[YOUR OBJECTIVE]
Only the pictures are to be dropped, and the rest of the data should be copied exactly.

[ENTRIES SUPPLIED]

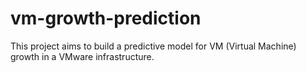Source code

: # vm-growth-prediction
This project aims to build a predictive model for VM (Virtual Machine) growth in a VMware infrastructure.
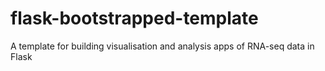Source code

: # flask-bootstrapped-template
A template for building visualisation and analysis apps of RNA-seq data in Flask
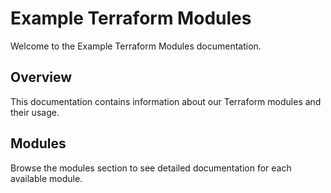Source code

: # Example Terraform Modules

Welcome to the Example Terraform Modules documentation.

## Overview

This documentation contains information about our Terraform modules and their usage.

## Modules

Browse the modules section to see detailed documentation for each available module.
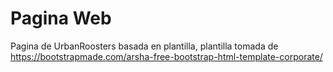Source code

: # Pagina Web
Pagina de UrbanRoosters basada en plantilla, plantilla tomada de https://bootstrapmade.com/arsha-free-bootstrap-html-template-corporate/ 
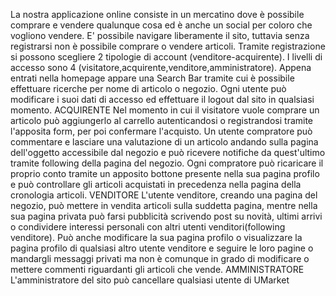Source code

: La nostra applicazione online consiste in un mercatino dove è possibile comprare e vendere qualunque
cosa ed è anche un social per coloro che vogliono vendere.
E' possibile navigare liberamente il sito, tuttavia senza registrarsi non è possibile comprare o vendere articoli.
Tramite registrazione si possono scegliere 2 tipologie di account (venditore-acquirente).
I livelli di accesso sono 4 (visitatore,acquirente,venditore,amministratore).
Appena entrati nella homepage appare una Search Bar tramite cui è possibile
effettuare ricerche per nome di articolo o negozio.
Ogni utente può modificare i suoi dati di accesso ed effettuare il logout dal sito in qualsiasi
momento.
ACQUIRENTE
Nel momento in cui il visitatore vuole comprare un articolo può aggiungerlo al carrello autenticandosi o
registrandosi tramite l'apposita form, per poi confermare l'acquisto.
Un utente compratore può commentare e lasciare una valutazione di un articolo andando sulla pagina dell'oggetto
accessibile dal negozio e può ricevere notifiche da quest'ultimo tramite following della pagina del negozio.
Ogni compratore può ricaricare il proprio conto tramite un apposito bottone presente nella sua pagina profilo
e può controllare gli articoli acquistati in precedenza nella pagina della cronologia articoli.
VENDITORE
L'utente venditore, creando una pagina del negozio, può mettere
in vendita articoli sulla suddetta pagina, mentre nella sua pagina privata può farsi pubblicità scrivendo post
su novità, ultimi arrivi o condividere interessi personali con altri utenti venditori(following venditore).
Può anche modificare la sua pagina profilo o visualizzare la pagina
profilo di qualsiasi altro utente venditore e seguire le loro pagine o mandargli messaggi privati ma non è
comunque in grado di modificare o mettere commenti riguardanti gli articoli che vende.
AMMINISTRATORE
L'amministratore del sito può cancellare qualsiasi utente di UMarket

[ANSWER BELOW]
Source code

: # vm-growth-prediction
This project aims to build a predictive model for VM (Virtual Machine) growth in a VMware infrastructure.
Source code

: # flask-bootstrapped-template
A template for building visualisation and analysis apps of RNA-seq data in Flask
Source code

: # Example Terraform Modules

Welcome to the Example Terraform Modules documentation.

## Overview

This documentation contains information about our Terraform modules and their usage.

## Modules

Browse the modules section to see detailed documentation for each available module.
Source code

: # Pagina Web
Pagina de UrbanRoosters basada en plantilla, plantilla tomada de https://bootstrapmade.com/arsha-free-bootstrap-html-template-corporate/ 
Source code

: La nostra applicazione online consiste in un mercatino dove è possibile comprare e vendere qualunque
cosa ed è anche un social per coloro che vogliono vendere.
E' possibile navigare liberamente il sito, tuttavia senza registrarsi non è possibile comprare o vendere articoli.
Tramite registrazione si possono scegliere 2 tipologie di account (venditore-acquirente).
I livelli di accesso sono 4 (visitatore,acquirente,venditore,amministratore).
Appena entrati nella homepage appare una Search Bar tramite cui è possibile
effettuare ricerche per nome di articolo o negozio.
Ogni utente può modificare i suoi dati di accesso ed effettuare il logout dal sito in qualsiasi
momento.
ACQUIRENTE
Nel momento in cui il visitatore vuole comprare un articolo può aggiungerlo al carrello autenticandosi o
registrandosi tramite l'apposita form, per poi confermare l'acquisto.
Un utente compratore può commentare e lasciare una valutazione di un articolo andando sulla pagina dell'oggetto
accessibile dal negozio e può ricevere notifiche da quest'ultimo tramite following della pagina del negozio.
Ogni compratore può ricaricare il proprio conto tramite un apposito bottone presente nella sua pagina profilo
e può controllare gli articoli acquistati in precedenza nella pagina della cronologia articoli.
VENDITORE
L'utente venditore, creando una pagina del negozio, può mettere
in vendita articoli sulla suddetta pagina, mentre nella sua pagina privata può farsi pubblicità scrivendo post
su novità, ultimi arrivi o condividere interessi personali con altri utenti venditori(following venditore).
Può anche modificare la sua pagina profilo o visualizzare la pagina
profilo di qualsiasi altro utente venditore e seguire le loro pagine o mandargli messaggi privati ma non è
comunque in grado di modificare o mettere commenti riguardanti gli articoli che vende.
AMMINISTRATORE
L'amministratore del sito può cancellare qualsiasi utente di UMarket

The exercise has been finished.